Is Tony Blair fit to be President, European Council?
by Peter Eyre on 18 Nov 2009 2 Comments

Is it possible that he should be tried for War Crimes? We have seen Prime Minister Gordon Brown and most members of his party promote Tony Blair as the first President of the European Council. Dare other members of the British Government put their names forward to support such a person who may in the near future be called to give account of his reasons for going to war? Dare they be associated with a person who could well be soon listed as a war criminal? If one asked the British public, the answer would be “No way.”


Anyone who has followed the recent Kuala Lumpur Conference to Criminalise War will learn that Tony Blair is not a very well respected man in Malaysia. At the opening ceremony, Tun Dr Mahathir Mohamad, ex Prime Minister of Malaysia, drew reference to both George W Bush and Tony Blair as being guilty of war crimes.


This conference is now becoming an annual affair in Kuala Lumpur, Malaysia. It has turned out to be a very popular international conference and exhibition covering the ‘Expose War Crimes - Criminalise War: Failure of International Law.’ The conference and exhibition was organised by the Perdana Global Peace Organisation and the Kuala Lumpur Foundation to Criminalise War. The keynote speech featured Malaysia elder statesman and former Prime Minister Dr Mahathir Mohamad (84 years) who had transformed his country with his 20/20 Vision. The conference included addresses and testimony by lawyers, peace activist and victims of war.


Since its inception it has constituted the Kuala Lumpur War Crimes Commission (KLWCC) & the Kuala Lumpur War Crimes Tribunal (KLWCT). Victims of war have progressively come forward and made their way to Kuala Lumpur to tell their stories of atrocities to the KLWCT who deliberate on the evidence provided. This platform has now attracted some very powerful and respected speakers.


Dr. Mahathir was Asia's longest serving leader and has been active in demanding that waging war be an international crime. Currently killing up to one hundred people results usually in severe punishment, but killing hundreds, thousands or even millions of people is awarded by medals and promotions. As we have recently observed, the Nobel Peace Prize is handed out to sometime without qualification (Obama) or to dignitaries with blood on their hands.


In recent times, the United States and Britain have engaged in wars in Iraq and Afghanistan under the guise of fighting terrorism, whilst deliberately misinforming their populations about threats and with ulterior motives that include the control of oil and water supplies, peace activist say.


After many years of research I have found the greed for oil, gas and other natural resource are the centre point of all conflicts. We saw this in Kuwait, Iraq, Afghanistan and in Gaza. What is blatantly obvious is that the US is not only abusing its position in the United Nations but also its own domestic law:


This issue was raised in Kuala Lumpur with reference to Article 24 of the UN Charter which is incorporated into the law of the United States: War cannot be used for settling disputes. War is illegal according to this UN Charter and must therefore be illegal under US Law. 

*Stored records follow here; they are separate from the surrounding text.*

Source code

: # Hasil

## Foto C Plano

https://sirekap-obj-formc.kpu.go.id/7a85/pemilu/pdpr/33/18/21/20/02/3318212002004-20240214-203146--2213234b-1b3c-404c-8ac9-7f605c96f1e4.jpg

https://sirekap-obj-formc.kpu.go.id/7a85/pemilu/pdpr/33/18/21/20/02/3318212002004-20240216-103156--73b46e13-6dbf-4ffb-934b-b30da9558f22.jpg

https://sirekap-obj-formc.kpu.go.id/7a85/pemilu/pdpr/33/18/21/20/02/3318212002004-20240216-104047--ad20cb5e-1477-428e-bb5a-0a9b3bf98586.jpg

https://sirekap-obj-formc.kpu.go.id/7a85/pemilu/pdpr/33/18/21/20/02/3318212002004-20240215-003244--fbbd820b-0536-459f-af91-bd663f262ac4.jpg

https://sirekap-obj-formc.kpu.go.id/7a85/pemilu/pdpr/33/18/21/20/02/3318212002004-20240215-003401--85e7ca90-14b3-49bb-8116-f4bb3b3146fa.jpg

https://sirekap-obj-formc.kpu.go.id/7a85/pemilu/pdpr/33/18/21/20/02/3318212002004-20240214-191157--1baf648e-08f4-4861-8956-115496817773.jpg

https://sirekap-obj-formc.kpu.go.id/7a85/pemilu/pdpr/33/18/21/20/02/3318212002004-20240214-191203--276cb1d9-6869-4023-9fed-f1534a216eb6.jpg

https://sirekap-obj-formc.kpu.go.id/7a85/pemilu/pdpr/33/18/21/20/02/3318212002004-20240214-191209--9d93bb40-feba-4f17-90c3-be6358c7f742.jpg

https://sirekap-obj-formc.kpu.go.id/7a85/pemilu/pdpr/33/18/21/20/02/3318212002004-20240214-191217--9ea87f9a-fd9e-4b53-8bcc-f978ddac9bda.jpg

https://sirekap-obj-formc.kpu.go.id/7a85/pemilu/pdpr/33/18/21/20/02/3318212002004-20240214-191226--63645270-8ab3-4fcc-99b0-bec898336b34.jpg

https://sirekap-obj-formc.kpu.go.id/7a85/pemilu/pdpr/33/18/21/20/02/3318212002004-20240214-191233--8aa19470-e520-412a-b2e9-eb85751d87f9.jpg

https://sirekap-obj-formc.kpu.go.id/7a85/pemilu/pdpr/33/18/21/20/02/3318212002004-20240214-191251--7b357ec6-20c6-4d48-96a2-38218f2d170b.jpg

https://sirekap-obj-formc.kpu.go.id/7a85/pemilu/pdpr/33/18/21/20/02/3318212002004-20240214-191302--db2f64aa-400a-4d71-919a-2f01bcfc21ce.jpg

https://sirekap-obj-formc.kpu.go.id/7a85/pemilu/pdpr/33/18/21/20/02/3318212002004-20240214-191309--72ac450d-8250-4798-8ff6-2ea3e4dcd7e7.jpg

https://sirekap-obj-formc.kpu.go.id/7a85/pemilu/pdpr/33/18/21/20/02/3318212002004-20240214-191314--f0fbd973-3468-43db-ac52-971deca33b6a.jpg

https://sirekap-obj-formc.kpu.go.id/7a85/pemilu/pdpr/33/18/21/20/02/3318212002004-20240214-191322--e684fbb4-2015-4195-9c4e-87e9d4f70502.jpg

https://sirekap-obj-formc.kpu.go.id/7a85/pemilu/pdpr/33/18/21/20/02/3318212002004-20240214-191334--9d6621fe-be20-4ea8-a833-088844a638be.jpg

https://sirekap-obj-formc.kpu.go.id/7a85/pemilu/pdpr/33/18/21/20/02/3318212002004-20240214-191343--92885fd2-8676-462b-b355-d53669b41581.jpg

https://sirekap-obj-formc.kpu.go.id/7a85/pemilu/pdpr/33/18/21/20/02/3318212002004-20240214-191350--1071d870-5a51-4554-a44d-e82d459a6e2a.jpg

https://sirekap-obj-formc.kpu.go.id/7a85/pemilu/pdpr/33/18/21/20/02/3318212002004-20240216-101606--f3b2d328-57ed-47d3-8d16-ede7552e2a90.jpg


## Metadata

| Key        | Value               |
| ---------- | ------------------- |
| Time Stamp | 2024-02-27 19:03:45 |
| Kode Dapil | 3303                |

Article 24 reads as follows:

1] In order to ensure prompt and effective action by the United Nations, its Members confer on the Security Council primary responsibility for the maintenance of international peace and security, and agree that in carrying out its duties under this responsibility the Security Council acts on their behalf.


2] In discharging these duties the Security Council shall act in accordance with the Purposes and Principles of the United Nations. The specific powers granted to the Security Council for the discharges of these duties are laid down in Chapters VI, VII, VIII, and XII.

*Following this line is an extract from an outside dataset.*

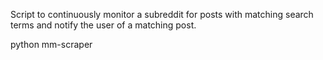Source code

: Script to continuously monitor a subreddit for posts with matching search terms and notify the user of a matching post.


python mm-scraper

3] The Security Council shall submit annual and, when necessary, special reports to the General Assembly for its consideration.


Dr Mahathir commented on Bush and Blair in his opening speech as follows:

It is in pursuance of this that we must set up a permanent tribunal recognised by the victims of aggression and right-minded people and empowered by them to hear the charges levelled at the warmongers, the leaders and Governments of aggressor nations, to determine their innocence or guilt and to prescribe punishment. Thus the tribunal must be made up of respected international jurists who would have no personal or national interest in the matters referred to them, whose judgement must be based on evidence and not sentiment. We cannot accept that the victors have a right to judge the crimes of the vanquished. That would be a travesty of justice.


We appreciate that the Tribunal we set up will have no power of enforcing its punishment. The people tried may be too powerful. But we should not be daunted by this. We should find ways and forms of punishments that are within our capacity until such time when the International Community respects and upholds the jurisdiction of the Tribunal.


We are seeing today examples of the form of punishment that can be meted out. Bush and Blair are now totally reviled and condemned by the world and by their own people. To a certain extent they have been tried and sentenced by their own people and media. It was a trial in absentia. The Tribunal that we set up can conduct a proper trial even if the accused are not present. A respectable and totally impartial Tribunal applying recognised laws will surely find its findings respected by the world just as the world respects the Nobel Laureates for example.


As to the punishment, these people if found guilty should be labelled “War Criminal” by everyone. Today we see countries enacting laws to punish crimes or wrong-doings perpetrated in other countries, enacting extra-territorial laws. We may not be able to get Governments of countries to enact laws to label the War Criminals. But the NGO’s, the sympathetic media can append the label “War Criminal” whenever their names are mentioned.


People and the NGO’s for peace should make these War Criminals feel unwelcome wherever they go. They should be literally hounded. They should have full frontal and profile pictures put up everywhere as war criminals. And historians should always refer to them as War Criminals in history books.


All leaders, especially leaders of powerful nations hope to be remembered, to go down in history as great men, to be identified with great deeds. War criminals tried and found guilty by the Tribunal should be remembered for the crimes against humanity, for the people they kill, the destruction they wrought. They should be labelled as such and mentioned in history books as war criminals, always and forever.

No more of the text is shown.